▶ _Your assignment_:
Print the data below exactly, but only the lines from the one containing "disable count functions" down to the one containing "for PlayTime ***%WelcomePlugin_played_time%***", inclusive.
....
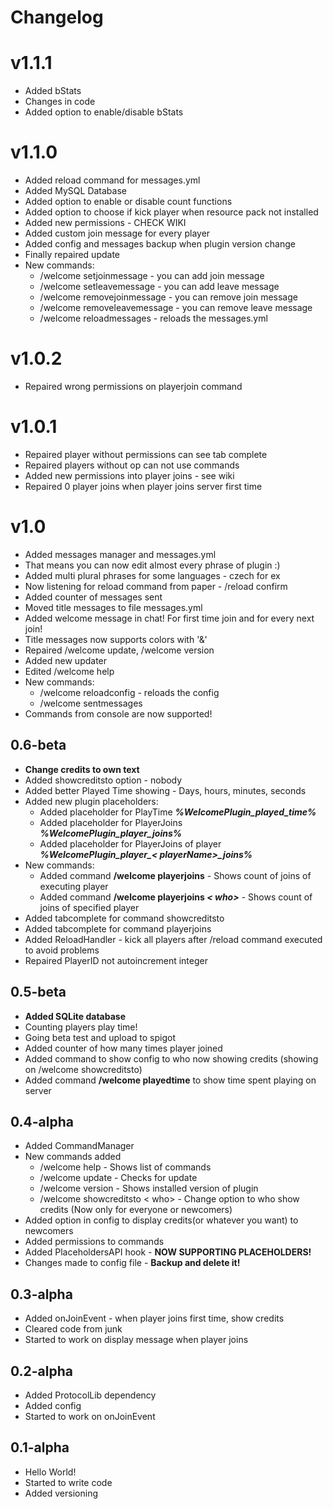 # Changelog

# v1.1.1
* Added bStats
* Changes in code
* Added option to enable/disable bStats

# v1.1.0
* Added reload command for messages.yml
* Added MySQL Database
* Added option to enable or disable count functions
* Added option to choose if kick player when resource pack not installed
* Added new permissions - CHECK WIKI
* Added custom join message for every player
* Added config and messages backup when plugin version change
* Finally repaired update
* New commands:
  * /welcome setjoinmessage - you can add join message
  * /welcome setleavemessage - you can add leave message
  * /welcome removejoinmessage - you can remove join message
  * /welcome removeleavemessage - you can remove leave message
  * /welcome reloadmessages - reloads the messages.yml

# v1.0.2
* Repaired wrong permissions on playerjoin command

# v1.0.1
* Repaired player without permissions can see tab complete
* Repaired players without op can not use commands
* Added new permissions into player joins - see wiki
* Repaired 0 player joins when player joins server first time

# v1.0
* Added messages manager and messages.yml
* That means you can now edit almost every phrase of plugin :)
* Added multi plural phrases for some languages - czech for ex
* Now listening for reload command from paper - /reload confirm
* Added counter of messages sent
* Moved title messages to file messages.yml
* Added welcome message in chat! For first time join and for every next join!
* Title messages now supports colors with '&'
* Repaired /welcome update, /welcome version
* Added new updater
* Edited /welcome help
* New commands:
  * /welcome reloadconfig - reloads the config
  * /welcome sentmessages
* Commands from console are now supported!

## 0.6-beta
* **Change credits to own text**
* Added showcreditsto option - nobody
* Added better Played Time showing - Days, hours, minutes, seconds
* Added new plugin placeholders:
  * Added placeholder for PlayTime ***%WelcomePlugin_played_time%***
  * Added placeholder for PlayerJoins ***%WelcomePlugin_player_joins%***
  * Added placeholder for PlayerJoins of player ***%WelcomePlugin_player_< playerName>_joins%***
* New commands:
  * Added command **/welcome playerjoins** - Shows count of joins of executing player
  * Added command **/welcome playerjoins *< who>*** - Shows count of joins of specified player
* Added tabcomplete for command showcreditsto
* Added tabcomplete for command playerjoins
* Added ReloadHandler - kick all players after /reload command executed to avoid problems
* Repaired PlayerID not autoincrement integer

## 0.5-beta
* **Added SQLite database**
* Counting players play time!
* Going beta test and upload to spigot
* Added counter of how many times player joined
* Added command to show config to who now showing credits (showing on /welcome showcreditsto)
* Added command **/welcome playedtime** to show time spent playing on server

## 0.4-alpha
* Added CommandManager
* New commands added
    * /welcome help - Shows list of commands
    * /welcome update - Checks for update
    * /welcome version - Shows installed version of plugin
    * /welcome showcreditsto < who> - Change option to who show credits (Now only for everyone or newcomers)
* Added option in config to display credits(or whatever you want) to newcomers
* Added permissions to commands
* Added PlaceholdersAPI hook - **NOW SUPPORTING PLACEHOLDERS!**
* Changes made to config file - **Backup and delete it!**

## 0.3-alpha
* Added onJoinEvent - when player joins first time, show credits
* Cleared code from junk
* Started to work on display message when player joins

## 0.2-alpha
* Added ProtocolLib dependency
* Added config
* Started to work on onJoinEvent

## 0.1-alpha
* Hello World!
* Started to write code
* Added versioning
....
▶ _Solution_:
* Added option to enable or disable count functions
* Added option to choose if kick player when resource pack not installed
* Added new permissions - CHECK WIKI
* Added custom join message for every player
* Added config and messages backup when plugin version change
* Finally repaired update
* New commands:
  * /welcome setjoinmessage - you can add join message
  * /welcome setleavemessage - you can add leave message
  * /welcome removejoinmessage - you can remove join message
  * /welcome removeleavemessage - you can remove leave message
  * /welcome reloadmessages - reloads the messages.yml

# v1.0.2
* Repaired wrong permissions on playerjoin command

# v1.0.1
* Repaired player without permissions can see tab complete
* Repaired players without op can not use commands
* Added new permissions into player joins - see wiki
* Repaired 0 player joins when player joins server first time

# v1.0
* Added messages manager and messages.yml
* That means you can now edit almost every phrase of plugin :)
* Added multi plural phrases for some languages - czech for ex
* Now listening for reload command from paper - /reload confirm
* Added counter of messages sent
* Moved title messages to file messages.yml
* Added welcome message in chat! For first time join and for every next join!
* Title messages now supports colors with '&'
* Repaired /welcome update, /welcome version
* Added new updater
* Edited /welcome help
* New commands:
  * /welcome reloadconfig - reloads the config
  * /welcome sentmessages
* Commands from console are now supported!

## 0.6-beta
* **Change credits to own text**
* Added showcreditsto option - nobody
* Added better Played Time showing - Days, hours, minutes, seconds
* Added new plugin placeholders:
  * Added placeholder for PlayTime ***%WelcomePlugin_played_time%***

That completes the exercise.